In this paper, we will use the results of a set of cosmic ray
measurements taken over a ten-year period at the Sydney
University Giant Air-shower Recorder (SUGAR) \cite{winn1}, and
covering much of the southern sky, in order to set a {\em lower}
bound on the size of the $B$-field between Earth and the nearby
galaxy Centaurus A (Cen A), at a distance $d\approx 3.4$ Mpc. The
bound will be based on current models of dynamics in the ``hot spots'' of
radiogalaxies, and these assumptions will be  tested by future
observations of ultra-high energy cosmic ray (CR) and high energy
gamma ray fluxes from the direction of Cen A. We will initially
outline the dynamical picture concerning the generation of high
energy gamma rays. This picture leads to our Eq. (\ref{numrate}),
and then as a consequence to our lower bound on $B.$ We may
immediately note that we are aware of the crude angular and
energy resolutions of the SUGAR observations. Our analysis will
take into account these uncertainties.

Fanaroff-Riley II (FRII) galaxies \cite{fr} are the largest known
dissipative objects (non-thermal sources) in the universe.
Localized regions of intense synchrotron emission, so-called
``hot spots'', are observed within their lobes. These regions are
presumably produced when the bulk kinetic energy of the jets
ejected by a central active nucleus (supermassive black hole +
accretion disk) is reconverted into relativistic particles and
turbulent fields at a ``working surface'' in the head of the jets
\cite{blandford-rees}.
In what follows, we will adopt the first order Fermi
shock acceleration mechanism in hot spots of FRII glaxies, as discussed in Refs.
\cite{drury,rachen-b},
to account
for
particle acceleration to ultra high energies \cite{ostrowski}.
The applicability of this scenario to Cen A will be discussed in the
next paragraph.
The subtleties surrounding the conversion of particles' kinetic
energy into radiation provide ample material for discussion
\cite{bst,pic,felix}. The most popular mechanism to date relates
$\gamma$-ray emission to the development of electromagnetic
cascades triggered by secondary photomeson products that cool
instanstaneously via synchrotron radiation \cite{bst,pic}. The
characteristic single photon energy in synchrotron radiation
emitted by an electron is
\begin{equation}
E_\gamma = \left(\frac{3}{2}\right)^{1/2} \frac{h\,e\,E^2\,B}{2 \,\pi\, m_e^3 \,
c^5} \sim 5.4\, B_{\mu{\rm G}}\, E_{19}^{2} \, {\rm TeV}\ \ .\label{synch}
\end{equation}
For a proton this number  is $(m_p/m_e)^3 \sim 6 \times 10^9$
times smaller.
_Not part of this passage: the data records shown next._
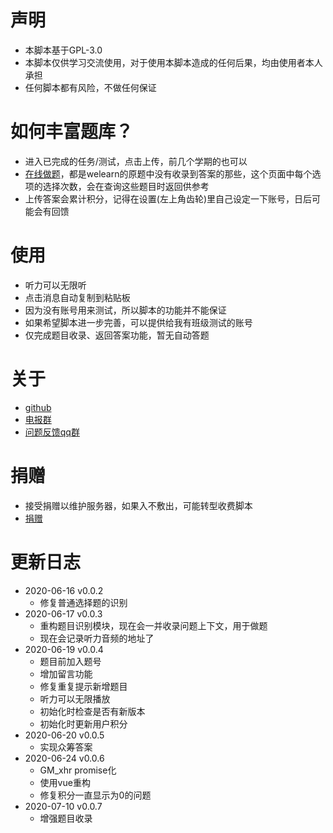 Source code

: # 声明
- 本脚本基于GPL-3.0
- 本脚本仅供学习交流使用，对于使用本脚本造成的任何后果，均由使用者本人承担
- 任何脚本都有风险，不做任何保证

# 如何丰富题库？
- 进入已完成的任务/测试，点击上传，前几个学期的也可以
- [在线做题](http://47.97.90.127:8000/welearn/solve/)，都是welearn的原题中没有收录到答案的那些，这个页面中每个选项的选择次数，会在查询这些题目时返回供参考
- 上传答案会累计积分，记得在设置(左上角齿轮)里自己设定一下账号，日后可能会有回馈

# 使用
- 听力可以无限听
- 点击消息自动复制到粘贴板
- 因为没有账号用来测试，所以脚本的功能并不能保证
- 如果希望脚本进一步完善，可以提供给我有班级测试的账号
- 仅完成题目收录、返回答案功能，暂无自动答题

# 关于
- [github](https://github.com/SSmJaE/WELearnHelper)
- [电报群](https://t.me/joinchat/NCvpthynViq6NeYkbHW0DA)
- [问题反馈qq群](https://jq.qq.com/?_wv=1027&k=5AyCT4l)

# 捐赠
- 接受捐赠以维护服务器，如果入不敷出，可能转型收费脚本
- [捐赠](https://github.com/SSmJaE/WELearnHelper/blob/master/%E5%9B%BE%E5%B1%82%201.png)

# 更新日志
- 2020-06-16 v0.0.2
  - 修复普通选择题的识别
- 2020-06-17 v0.0.3
  - 重构题目识别模块，现在会一并收录问题上下文，用于做题
  - 现在会记录听力音频的地址了
- 2020-06-19 v0.0.4
  - 题目前加入题号
  - 增加留言功能
  - 修复重复提示新增题目
  - 听力可以无限播放
  - 初始化时检查是否有新版本
  - 初始化时更新用户积分
- 2020-06-20 v0.0.5
  - 实现众筹答案
- 2020-06-24 v0.0.6
  - GM_xhr promise化
  - 使用vue重构
  - 修复积分一直显示为0的问题
- 2020-07-10 v0.0.7
  - 增强题目收录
Here, $B_{\mu{\rm G}}$ is the magnetic field in
units of $\mu$G and $E_{19} \equiv E/10^{19}$ eV. Thus, it is
evident that high energy gamma ray production through proton
synchrotron radiation requires very large (${\cal O}(100\ {\rm
G})$) magnetic fields.

We now discuss how the less luminous FRI galaxy Cen A fits
into this picture.
%The shock acceleration can also efficiently take place in less
%luminous FRI galaxies like Cen A.
This radio-loud
source ($l \approx 310^\circ$, $b \approx 20^\circ$), identified
at optical frequencies with the galaxy NGC 5128, is the closest
example of the class of active galaxies \cite{israel}. Different
multi-wavelength studies have revealed a rather complex morphology:
it comprises a compact core, a jet also visible at $X$-ray
frequencies, a weak counterjet, two inner lobes, a kpc-scale
middle lobe, and two giant outer lobes. The jet would be
responsible for the formation of the northern inner and middle
lobes when interacting with the interstellar and intergalactic
medium, respectively. There appears to be a compact structure in
northern  lobe, at the extrapolated end of the jet. This
structure resembles the
hot spots like those existing at the extremities of FRII
galaxies. However, at Cen A it lies at the
side of the lobe rather than at the most distant northern edge,
and the brightness contrast (hot spot to lobe) is not as extreme
\cite{burns}.

In order to ascertain the capability of Cen A to accelerate
particles to ultra high energies, one first applies the Hillas
criterion \cite{hillas} for localizing the Fermi engine in space,
namely that the gyroradius $r_g= 110 E_{20}/B_{\mu{\rm G}}$ kpc
($E_{20}\equiv E/10^{20}$ eV) be less than the size of the
magnetic region.  Low resolution polarization measurements in the
region of the suspected hot spot give fields as high as $25\
\mu{\rm G}$ \cite{burns}. In certain of the regions where
measurements at both high and low resolution are available, the
$B$-field at high resolution can be twice that at low resolution.
The higher resolution can reveal  amplification in the post-shock
region \cite{ll}, yielding $B$-fields possibly as high as $50-60\
\mu{\rm G}$ \cite{burns,onecena}. The radio-visible size of the
hot spot can be directly measured from the large scale map of
Ref.\cite{junkes}, giving $R_{\rm HS}\simeq 2$ kpc. The actual
size can be larger by a factor $\sim 2$ because of uncertainties
in the angular projection of this region along the line of sight
\cite{counterjet}. If one assumes that the magnetic field of the
hot spot is confined to the visible region, then the limiting
energy is $\sim 2\times 10^{20}$ eV. However, it is plausible
that the shock structure in the hot spot extends beyond the
radio-visible region \cite{rachen-b,biermann2}.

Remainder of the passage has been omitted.